:: Input material ::
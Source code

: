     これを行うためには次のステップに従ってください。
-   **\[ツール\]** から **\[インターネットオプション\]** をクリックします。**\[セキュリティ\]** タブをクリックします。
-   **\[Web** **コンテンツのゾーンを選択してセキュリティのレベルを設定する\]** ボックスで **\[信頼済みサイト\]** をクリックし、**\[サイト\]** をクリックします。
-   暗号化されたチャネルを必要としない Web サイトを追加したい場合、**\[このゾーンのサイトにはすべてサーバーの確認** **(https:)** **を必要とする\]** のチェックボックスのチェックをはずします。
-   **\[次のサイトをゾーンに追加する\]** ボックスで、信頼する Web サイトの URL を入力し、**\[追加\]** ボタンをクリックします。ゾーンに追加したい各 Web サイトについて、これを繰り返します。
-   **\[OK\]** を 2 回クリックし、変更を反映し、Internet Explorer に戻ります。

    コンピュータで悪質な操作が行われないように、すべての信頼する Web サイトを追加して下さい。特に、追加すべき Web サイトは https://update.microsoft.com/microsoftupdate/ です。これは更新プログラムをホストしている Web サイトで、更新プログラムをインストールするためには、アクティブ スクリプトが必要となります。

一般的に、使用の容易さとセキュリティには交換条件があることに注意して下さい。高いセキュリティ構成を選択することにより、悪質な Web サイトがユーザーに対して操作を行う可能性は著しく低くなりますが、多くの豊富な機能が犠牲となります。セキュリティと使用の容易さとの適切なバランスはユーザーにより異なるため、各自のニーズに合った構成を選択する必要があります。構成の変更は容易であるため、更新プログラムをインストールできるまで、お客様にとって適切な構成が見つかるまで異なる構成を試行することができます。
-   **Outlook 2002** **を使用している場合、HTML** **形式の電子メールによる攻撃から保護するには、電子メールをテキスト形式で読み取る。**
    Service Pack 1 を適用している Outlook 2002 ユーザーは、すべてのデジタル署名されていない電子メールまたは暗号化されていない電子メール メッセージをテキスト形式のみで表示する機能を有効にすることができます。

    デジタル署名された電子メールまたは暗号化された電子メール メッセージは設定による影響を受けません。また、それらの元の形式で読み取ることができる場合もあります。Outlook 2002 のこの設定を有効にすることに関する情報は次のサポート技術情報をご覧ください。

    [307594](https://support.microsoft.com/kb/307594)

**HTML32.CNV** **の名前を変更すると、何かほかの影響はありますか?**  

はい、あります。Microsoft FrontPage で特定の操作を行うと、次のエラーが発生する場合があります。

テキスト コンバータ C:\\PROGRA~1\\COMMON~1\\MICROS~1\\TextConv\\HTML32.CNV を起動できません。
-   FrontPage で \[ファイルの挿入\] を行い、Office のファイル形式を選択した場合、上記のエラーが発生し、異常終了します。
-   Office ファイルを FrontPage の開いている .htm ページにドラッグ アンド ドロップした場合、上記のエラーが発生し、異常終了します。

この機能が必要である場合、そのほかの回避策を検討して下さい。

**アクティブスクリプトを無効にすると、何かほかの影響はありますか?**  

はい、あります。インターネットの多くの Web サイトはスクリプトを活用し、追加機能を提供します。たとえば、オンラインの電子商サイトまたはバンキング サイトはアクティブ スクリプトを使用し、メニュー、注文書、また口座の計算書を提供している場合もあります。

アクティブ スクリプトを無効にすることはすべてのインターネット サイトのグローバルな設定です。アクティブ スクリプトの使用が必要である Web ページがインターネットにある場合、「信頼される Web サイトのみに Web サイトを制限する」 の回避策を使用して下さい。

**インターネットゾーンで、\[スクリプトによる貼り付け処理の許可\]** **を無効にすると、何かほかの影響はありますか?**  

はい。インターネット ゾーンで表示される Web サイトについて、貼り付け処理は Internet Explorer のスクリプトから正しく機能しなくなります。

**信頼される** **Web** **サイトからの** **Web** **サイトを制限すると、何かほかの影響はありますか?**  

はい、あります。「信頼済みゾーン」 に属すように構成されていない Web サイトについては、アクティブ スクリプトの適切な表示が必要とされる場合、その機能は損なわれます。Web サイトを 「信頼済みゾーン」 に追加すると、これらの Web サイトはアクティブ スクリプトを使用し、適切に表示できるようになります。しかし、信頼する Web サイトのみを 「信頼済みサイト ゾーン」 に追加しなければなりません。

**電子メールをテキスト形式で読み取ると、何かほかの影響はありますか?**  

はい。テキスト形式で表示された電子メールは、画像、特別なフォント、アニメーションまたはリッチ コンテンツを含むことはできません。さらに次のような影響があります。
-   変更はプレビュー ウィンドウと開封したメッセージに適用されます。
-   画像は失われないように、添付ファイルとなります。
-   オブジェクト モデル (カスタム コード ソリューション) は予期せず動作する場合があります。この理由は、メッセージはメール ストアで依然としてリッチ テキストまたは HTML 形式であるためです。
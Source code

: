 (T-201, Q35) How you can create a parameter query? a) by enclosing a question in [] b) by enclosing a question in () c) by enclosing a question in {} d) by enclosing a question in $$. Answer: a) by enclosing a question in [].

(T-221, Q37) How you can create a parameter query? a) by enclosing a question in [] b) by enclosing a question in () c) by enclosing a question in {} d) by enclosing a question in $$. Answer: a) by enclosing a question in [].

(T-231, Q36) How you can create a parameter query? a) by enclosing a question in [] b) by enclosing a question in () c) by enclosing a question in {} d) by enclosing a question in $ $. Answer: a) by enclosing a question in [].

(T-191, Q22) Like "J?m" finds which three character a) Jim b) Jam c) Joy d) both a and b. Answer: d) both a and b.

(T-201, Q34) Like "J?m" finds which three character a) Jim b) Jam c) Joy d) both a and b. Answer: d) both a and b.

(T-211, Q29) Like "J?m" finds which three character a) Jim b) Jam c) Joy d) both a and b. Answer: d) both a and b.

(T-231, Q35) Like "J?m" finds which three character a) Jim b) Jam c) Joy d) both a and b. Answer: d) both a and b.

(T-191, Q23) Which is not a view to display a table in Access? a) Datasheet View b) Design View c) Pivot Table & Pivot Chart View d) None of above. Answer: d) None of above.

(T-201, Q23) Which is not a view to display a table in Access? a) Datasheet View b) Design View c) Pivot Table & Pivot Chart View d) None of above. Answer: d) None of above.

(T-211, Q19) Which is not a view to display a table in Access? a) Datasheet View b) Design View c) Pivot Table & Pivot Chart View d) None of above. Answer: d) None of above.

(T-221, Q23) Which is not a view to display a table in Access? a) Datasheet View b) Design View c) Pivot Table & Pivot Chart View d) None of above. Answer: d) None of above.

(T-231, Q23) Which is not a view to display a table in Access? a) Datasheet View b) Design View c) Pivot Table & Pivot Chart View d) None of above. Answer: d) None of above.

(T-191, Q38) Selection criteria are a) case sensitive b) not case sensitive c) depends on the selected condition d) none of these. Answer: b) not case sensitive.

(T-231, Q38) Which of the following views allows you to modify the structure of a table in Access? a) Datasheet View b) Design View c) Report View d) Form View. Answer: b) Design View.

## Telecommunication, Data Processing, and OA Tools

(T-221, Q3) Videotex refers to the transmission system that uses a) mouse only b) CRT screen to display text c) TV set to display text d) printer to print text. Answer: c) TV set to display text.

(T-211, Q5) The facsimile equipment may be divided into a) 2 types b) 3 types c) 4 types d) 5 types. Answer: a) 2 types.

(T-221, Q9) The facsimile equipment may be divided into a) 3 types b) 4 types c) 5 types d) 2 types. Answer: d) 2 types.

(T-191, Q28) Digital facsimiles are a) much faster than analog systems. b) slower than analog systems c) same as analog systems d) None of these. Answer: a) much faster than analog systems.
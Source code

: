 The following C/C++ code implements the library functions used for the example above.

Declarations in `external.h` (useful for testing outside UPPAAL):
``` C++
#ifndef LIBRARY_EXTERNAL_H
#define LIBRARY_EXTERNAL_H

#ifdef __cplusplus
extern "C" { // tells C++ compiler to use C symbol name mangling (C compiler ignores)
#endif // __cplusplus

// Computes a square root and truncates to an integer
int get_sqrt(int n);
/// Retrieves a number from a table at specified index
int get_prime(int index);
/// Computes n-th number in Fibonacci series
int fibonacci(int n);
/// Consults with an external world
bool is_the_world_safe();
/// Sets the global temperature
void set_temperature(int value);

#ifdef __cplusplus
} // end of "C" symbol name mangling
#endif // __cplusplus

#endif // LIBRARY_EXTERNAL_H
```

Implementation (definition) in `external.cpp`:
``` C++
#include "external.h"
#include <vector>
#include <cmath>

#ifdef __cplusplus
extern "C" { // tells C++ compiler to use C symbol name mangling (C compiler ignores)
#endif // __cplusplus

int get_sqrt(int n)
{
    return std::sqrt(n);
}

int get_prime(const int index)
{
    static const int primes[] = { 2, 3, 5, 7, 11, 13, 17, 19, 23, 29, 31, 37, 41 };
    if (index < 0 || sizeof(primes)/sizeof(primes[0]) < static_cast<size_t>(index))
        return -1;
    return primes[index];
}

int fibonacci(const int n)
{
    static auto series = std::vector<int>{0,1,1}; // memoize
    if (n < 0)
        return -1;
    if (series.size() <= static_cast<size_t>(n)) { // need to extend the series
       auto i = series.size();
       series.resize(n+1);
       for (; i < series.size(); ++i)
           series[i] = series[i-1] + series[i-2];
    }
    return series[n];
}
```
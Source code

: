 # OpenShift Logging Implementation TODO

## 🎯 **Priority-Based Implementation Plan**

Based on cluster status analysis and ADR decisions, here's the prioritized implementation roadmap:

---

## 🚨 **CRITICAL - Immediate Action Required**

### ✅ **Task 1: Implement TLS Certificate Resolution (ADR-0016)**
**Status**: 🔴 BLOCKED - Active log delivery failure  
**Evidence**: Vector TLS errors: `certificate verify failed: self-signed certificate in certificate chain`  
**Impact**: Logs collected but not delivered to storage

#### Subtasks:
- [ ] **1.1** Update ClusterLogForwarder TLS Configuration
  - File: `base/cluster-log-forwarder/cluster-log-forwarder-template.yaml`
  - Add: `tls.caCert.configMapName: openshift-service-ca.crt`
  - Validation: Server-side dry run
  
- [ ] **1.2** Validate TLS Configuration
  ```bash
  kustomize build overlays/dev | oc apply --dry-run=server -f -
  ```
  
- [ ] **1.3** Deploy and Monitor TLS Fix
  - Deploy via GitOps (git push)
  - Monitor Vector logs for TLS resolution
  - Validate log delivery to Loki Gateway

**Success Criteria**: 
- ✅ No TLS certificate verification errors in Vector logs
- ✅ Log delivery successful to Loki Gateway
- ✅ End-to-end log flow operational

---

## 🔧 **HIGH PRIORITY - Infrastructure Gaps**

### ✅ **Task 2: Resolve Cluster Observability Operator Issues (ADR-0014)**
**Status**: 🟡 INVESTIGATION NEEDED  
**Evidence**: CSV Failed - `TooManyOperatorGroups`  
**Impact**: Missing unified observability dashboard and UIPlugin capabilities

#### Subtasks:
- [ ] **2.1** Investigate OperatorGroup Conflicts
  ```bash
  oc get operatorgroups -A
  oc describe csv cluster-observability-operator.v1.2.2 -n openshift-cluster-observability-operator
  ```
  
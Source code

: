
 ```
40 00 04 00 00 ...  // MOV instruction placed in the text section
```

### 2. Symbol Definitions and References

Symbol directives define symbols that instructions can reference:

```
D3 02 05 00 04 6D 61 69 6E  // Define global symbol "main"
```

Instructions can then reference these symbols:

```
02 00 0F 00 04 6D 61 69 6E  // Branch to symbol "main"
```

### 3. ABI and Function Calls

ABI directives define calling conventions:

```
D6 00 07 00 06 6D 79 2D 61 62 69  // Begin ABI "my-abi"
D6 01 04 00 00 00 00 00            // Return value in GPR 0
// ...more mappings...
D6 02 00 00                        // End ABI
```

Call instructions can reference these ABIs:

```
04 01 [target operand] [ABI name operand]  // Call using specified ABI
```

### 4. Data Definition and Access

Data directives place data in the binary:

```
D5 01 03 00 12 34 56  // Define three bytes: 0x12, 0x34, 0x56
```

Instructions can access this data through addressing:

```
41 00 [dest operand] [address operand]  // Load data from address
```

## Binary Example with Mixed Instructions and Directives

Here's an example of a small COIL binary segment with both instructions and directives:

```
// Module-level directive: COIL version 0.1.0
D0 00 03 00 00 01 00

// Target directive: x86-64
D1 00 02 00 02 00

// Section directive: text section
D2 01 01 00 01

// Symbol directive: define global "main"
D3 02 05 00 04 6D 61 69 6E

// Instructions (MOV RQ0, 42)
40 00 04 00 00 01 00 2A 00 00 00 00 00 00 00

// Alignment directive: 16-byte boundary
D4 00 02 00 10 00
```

:: Work instructions ::
I would like you to report every line in the listing above that contains "const".

:: Reply ::
int get_prime(const int index)
    static const int primes[] = { 2, 3, 5, 7, 11, 13, 17, 19, 23, 29, 31, 37, 41 };
int fibonacci(const int n)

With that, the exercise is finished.